→ **Exercise aim**
Check every line of the data for the string "presenceState" and copy the ones that have it.

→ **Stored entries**
_ _ _

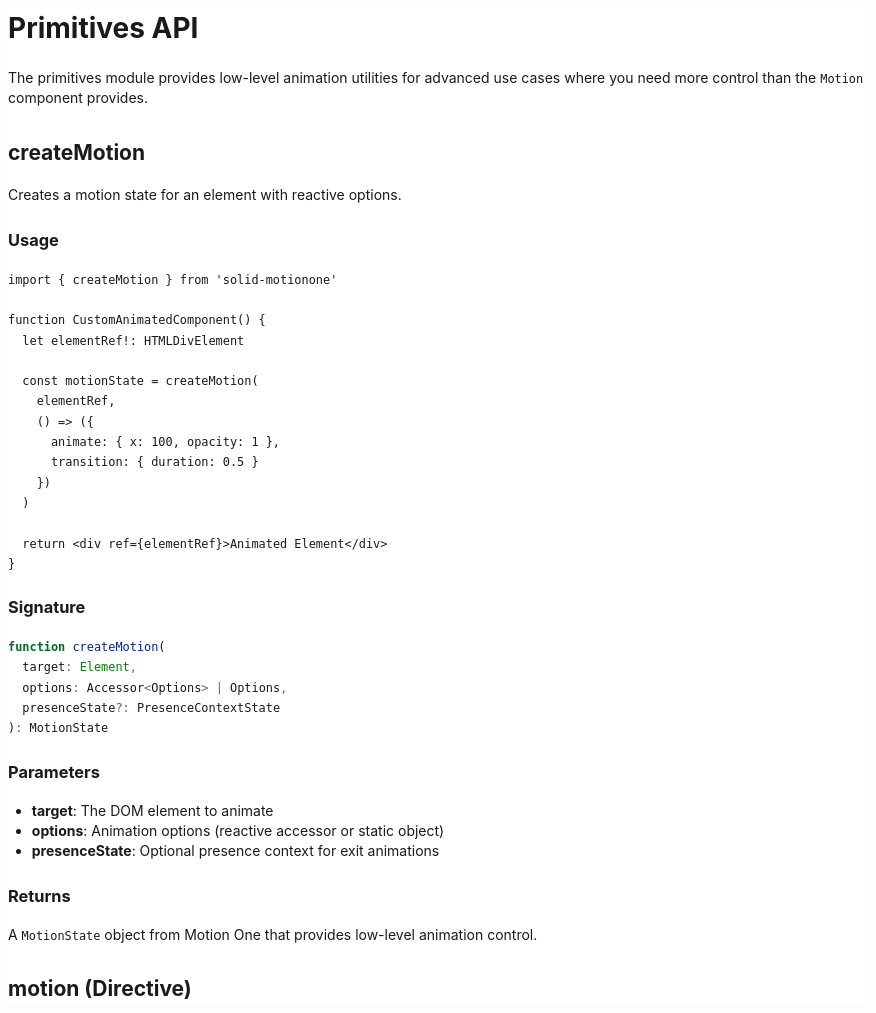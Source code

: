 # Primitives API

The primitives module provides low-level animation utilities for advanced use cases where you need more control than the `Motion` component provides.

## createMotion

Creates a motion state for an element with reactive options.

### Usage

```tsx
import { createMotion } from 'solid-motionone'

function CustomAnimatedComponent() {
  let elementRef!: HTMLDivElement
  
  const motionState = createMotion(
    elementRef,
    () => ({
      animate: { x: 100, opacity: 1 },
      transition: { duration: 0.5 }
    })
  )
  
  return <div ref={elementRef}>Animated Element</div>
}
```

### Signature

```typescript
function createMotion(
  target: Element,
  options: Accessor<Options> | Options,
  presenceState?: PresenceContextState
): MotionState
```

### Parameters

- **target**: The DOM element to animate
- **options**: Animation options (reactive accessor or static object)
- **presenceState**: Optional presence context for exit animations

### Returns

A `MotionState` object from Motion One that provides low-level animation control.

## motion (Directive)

_ _ _

→ **Written solution**
  presenceState?: PresenceContextState
- **presenceState**: Optional presence context for exit animations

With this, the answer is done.